Many are taking precautions to make sure they don't catch it, but what about pets? Can dogs catch monkeypox? Here's what we know.
Can dogs get monkeypox?
Early on in the COVID-19 pandemic, we learned that it's very rare for dogs or cats to contract the coronavirus.
However, it appears that monkeypox is different. According to the CDC, dogs and other pets can get monkeypox and spread it to others. And alternatively, people can spread the disease to their furry friends. Any kind of close contact like petting, sharing food, and general snuggles can be enough to pass it along.
If you have monkeypox and want to protect your pet from getting it, the CDC says you should avoid contact with them.

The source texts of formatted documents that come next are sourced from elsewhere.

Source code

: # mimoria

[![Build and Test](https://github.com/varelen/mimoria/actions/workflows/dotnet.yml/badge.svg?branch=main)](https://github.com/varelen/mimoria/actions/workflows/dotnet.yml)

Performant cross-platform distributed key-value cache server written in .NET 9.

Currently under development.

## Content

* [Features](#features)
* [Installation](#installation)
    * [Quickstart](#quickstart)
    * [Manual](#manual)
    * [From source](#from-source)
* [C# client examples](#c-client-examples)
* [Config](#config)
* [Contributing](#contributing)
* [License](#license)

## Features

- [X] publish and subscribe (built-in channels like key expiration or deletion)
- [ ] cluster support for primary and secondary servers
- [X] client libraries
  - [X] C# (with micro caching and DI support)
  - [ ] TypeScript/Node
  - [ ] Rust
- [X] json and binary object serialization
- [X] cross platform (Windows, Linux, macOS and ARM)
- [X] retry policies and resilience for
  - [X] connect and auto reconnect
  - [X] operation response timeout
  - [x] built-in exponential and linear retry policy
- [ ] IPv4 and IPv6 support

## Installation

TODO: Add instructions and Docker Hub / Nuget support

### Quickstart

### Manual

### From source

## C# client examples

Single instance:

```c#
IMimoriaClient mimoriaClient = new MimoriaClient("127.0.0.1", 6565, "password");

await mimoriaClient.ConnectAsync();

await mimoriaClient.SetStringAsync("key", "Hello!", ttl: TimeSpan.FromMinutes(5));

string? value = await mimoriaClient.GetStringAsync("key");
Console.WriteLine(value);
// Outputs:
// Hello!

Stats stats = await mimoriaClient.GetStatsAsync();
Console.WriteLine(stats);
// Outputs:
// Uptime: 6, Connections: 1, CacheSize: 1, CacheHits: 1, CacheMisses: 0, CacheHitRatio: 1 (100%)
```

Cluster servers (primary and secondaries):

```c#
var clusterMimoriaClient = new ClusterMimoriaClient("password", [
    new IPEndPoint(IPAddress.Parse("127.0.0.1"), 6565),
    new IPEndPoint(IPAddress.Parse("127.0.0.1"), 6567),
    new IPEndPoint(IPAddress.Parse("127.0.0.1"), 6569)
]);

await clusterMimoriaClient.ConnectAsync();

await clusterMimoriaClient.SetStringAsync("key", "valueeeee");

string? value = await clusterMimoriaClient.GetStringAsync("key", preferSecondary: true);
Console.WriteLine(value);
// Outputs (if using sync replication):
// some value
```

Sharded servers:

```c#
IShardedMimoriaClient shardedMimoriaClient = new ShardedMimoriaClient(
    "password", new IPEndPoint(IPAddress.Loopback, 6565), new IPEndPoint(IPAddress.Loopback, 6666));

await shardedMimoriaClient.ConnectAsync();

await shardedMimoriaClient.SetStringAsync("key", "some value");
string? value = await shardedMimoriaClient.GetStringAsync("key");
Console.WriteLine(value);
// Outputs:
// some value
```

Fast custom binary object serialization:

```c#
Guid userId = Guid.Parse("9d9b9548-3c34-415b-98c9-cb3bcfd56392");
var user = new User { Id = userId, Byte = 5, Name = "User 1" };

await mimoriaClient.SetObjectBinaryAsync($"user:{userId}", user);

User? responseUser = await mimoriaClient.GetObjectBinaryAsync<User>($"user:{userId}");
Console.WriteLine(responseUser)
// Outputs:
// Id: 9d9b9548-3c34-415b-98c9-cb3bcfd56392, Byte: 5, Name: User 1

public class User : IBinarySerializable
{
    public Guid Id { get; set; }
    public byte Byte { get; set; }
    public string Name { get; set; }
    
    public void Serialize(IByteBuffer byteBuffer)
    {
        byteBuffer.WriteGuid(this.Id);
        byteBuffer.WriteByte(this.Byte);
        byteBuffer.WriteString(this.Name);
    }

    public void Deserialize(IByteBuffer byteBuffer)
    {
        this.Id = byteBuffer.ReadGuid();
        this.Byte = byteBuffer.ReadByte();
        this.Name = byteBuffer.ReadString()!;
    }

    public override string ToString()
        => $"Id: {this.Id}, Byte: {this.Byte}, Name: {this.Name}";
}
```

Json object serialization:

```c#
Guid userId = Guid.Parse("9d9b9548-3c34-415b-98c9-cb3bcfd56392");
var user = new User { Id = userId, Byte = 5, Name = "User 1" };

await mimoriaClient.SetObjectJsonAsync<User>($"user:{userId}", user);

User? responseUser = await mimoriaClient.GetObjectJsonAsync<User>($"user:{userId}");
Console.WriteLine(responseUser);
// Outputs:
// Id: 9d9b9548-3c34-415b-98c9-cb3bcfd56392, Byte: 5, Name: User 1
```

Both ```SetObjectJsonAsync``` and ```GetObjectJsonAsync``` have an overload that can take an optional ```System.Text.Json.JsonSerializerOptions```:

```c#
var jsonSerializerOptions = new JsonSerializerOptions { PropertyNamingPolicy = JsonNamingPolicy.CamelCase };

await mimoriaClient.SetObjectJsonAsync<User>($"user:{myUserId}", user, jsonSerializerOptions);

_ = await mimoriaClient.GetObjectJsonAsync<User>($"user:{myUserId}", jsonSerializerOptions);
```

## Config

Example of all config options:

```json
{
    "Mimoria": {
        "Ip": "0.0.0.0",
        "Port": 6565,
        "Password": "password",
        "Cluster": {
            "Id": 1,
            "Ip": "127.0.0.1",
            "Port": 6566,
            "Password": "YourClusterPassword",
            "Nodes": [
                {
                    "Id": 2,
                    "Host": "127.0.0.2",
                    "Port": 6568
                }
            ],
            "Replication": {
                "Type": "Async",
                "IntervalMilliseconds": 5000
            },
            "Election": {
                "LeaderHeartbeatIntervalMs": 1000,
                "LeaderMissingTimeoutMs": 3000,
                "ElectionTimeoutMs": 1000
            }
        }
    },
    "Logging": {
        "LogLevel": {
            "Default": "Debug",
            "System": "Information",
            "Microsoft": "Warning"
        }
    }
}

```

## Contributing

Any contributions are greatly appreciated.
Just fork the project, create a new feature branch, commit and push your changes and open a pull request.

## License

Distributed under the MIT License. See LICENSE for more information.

Ask someone you trust who doesn't have the disease to look after them until you are fully recovered.
If you're the only person who can care for your pets, there are some precautions you should take — one being to wash your hands before and after you interact with them.
If possible, keep your pets away from anything that you would regularly be using, and quarantine them in a clean, sanitized room. And if you have any rashes, make sure they are covered completely before you interact with your four-legged friends.
What are the symptoms of monkeypox in dogs?
The CDC isn't aware of all symptoms of monkeypox in dogs, but it encourages pet parents to be vigilant of general symptoms such as loss of appetite, fever, or rashes.
If you think your dog does have monkeypox, be sure to take them to the vet as soon as you can, as they can test for the disease. But don't take any action involving medications or wipes, unless they tell you to.
In an interview with TODAY, Dr. Isaac Weisfuse, an epidemiologist and adjunct professor in the master of public health program at Cornell University said that pet parents shouldn't be too concerned about monkeypox — in fact, he said it "should be very close to zero."
While he said that it could happen, Weisfuse also said that current tests don't really show cats or dogs getting monkeypox.
Additionally, Dr. Jane Sykes, a professor in the UC Davis School of Veterinary Medicine, told TODAY that while we don't know if every species can get monkeypox, research shows that it's more likely to appear in rodents than cats or dogs.
She studies infectious diseases in animals and said African rodents that are the "natural reservoir" for the disease.
In the end, Sykes said this kind of possible transmission of monkeypox between humans and their pets shows how much our health impacts our furry friends. Therefore, we should all work together to help prevent spreading zoonotic diseases of the like.